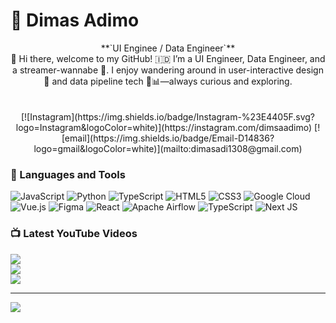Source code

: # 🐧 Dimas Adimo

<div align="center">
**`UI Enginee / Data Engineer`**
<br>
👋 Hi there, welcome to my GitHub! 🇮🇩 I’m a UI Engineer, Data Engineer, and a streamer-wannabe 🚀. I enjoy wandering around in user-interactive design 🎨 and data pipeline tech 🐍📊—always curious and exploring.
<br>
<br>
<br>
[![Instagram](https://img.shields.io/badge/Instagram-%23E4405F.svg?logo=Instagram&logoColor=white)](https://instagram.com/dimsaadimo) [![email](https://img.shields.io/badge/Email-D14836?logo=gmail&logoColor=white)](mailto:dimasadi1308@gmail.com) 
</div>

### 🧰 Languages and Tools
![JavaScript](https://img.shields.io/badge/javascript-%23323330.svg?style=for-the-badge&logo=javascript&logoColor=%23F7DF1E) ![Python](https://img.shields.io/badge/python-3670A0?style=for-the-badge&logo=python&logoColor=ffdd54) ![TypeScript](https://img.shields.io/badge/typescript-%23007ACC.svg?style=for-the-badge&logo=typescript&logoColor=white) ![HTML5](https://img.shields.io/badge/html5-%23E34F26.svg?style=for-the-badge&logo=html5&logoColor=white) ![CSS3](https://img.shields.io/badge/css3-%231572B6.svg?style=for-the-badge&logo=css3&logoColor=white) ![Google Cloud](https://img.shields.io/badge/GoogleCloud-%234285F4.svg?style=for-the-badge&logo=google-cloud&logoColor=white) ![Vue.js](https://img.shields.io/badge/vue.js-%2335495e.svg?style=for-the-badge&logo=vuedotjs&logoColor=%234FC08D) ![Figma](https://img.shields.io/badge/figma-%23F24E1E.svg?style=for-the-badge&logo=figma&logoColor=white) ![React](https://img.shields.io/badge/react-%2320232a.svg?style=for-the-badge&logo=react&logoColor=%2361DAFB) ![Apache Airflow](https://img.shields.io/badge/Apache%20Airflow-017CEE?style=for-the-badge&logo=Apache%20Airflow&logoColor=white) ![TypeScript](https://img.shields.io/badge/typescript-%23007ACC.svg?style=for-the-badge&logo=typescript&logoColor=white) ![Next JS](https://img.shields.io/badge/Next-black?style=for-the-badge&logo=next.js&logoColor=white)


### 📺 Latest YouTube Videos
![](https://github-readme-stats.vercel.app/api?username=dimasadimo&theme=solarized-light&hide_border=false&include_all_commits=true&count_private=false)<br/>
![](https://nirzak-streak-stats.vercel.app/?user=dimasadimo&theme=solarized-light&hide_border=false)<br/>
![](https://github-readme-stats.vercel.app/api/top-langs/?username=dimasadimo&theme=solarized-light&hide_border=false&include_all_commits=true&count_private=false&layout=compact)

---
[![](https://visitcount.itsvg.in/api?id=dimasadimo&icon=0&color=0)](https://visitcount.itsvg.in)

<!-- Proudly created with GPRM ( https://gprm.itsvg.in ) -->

········

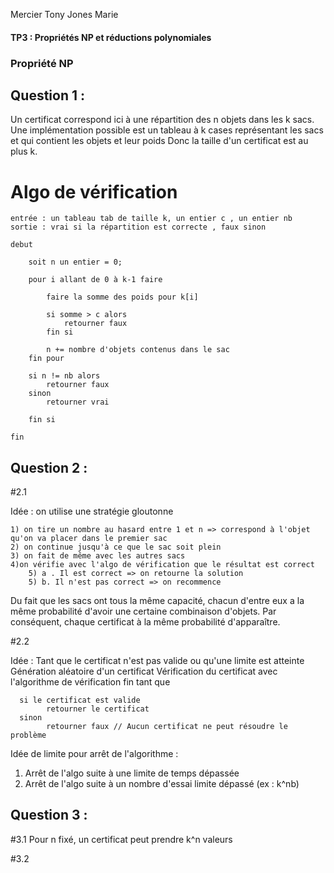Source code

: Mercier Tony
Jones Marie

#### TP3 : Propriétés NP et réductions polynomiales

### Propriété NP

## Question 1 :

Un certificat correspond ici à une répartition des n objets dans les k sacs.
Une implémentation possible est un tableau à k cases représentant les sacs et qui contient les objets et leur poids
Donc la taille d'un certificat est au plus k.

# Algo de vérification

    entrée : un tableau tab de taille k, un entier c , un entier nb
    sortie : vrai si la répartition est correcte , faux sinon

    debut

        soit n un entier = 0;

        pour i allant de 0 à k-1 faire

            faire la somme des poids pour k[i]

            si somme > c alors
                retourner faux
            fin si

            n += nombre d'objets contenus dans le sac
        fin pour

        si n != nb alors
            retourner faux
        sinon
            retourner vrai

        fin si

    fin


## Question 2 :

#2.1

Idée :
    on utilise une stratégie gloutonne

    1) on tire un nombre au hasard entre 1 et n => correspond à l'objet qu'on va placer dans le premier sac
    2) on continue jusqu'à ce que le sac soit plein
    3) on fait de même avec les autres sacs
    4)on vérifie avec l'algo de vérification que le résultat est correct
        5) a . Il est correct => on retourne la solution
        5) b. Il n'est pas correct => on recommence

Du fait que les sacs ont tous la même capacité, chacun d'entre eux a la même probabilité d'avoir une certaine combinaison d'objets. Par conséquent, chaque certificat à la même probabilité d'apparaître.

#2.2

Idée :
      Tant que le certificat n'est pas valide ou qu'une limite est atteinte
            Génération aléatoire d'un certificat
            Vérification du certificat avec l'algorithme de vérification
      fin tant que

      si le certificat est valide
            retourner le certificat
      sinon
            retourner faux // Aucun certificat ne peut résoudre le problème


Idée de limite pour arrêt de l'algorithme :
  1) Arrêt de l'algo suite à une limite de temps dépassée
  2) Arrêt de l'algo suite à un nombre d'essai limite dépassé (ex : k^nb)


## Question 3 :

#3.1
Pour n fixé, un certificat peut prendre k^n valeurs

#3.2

········

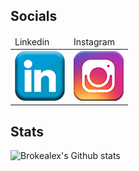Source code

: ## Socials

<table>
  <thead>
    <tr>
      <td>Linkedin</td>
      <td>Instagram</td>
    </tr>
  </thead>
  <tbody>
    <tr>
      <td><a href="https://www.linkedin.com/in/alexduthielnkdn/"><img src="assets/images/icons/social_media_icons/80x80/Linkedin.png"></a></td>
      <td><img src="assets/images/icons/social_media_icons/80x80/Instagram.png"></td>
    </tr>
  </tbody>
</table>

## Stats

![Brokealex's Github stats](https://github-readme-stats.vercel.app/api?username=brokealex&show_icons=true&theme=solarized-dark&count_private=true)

········

### WORK TO COMPLETE:
Filter the records above and return every line that holds the word "solarized".

### RESPONSE:
![](https://github-readme-stats.vercel.app/api?username=dimasadimo&theme=solarized-light&hide_border=false&include_all_commits=true&count_private=false)<br/>
![](https://nirzak-streak-stats.vercel.app/?user=dimasadimo&theme=solarized-light&hide_border=false)<br/>
![](https://github-readme-stats.vercel.app/api/top-langs/?username=dimasadimo&theme=solarized-light&hide_border=false&include_all_commits=true&count_private=false&layout=compact)
![Brokealex's Github stats](https://github-readme-stats.vercel.app/api?username=brokealex&show_icons=true&theme=solarized-dark&count_private=true)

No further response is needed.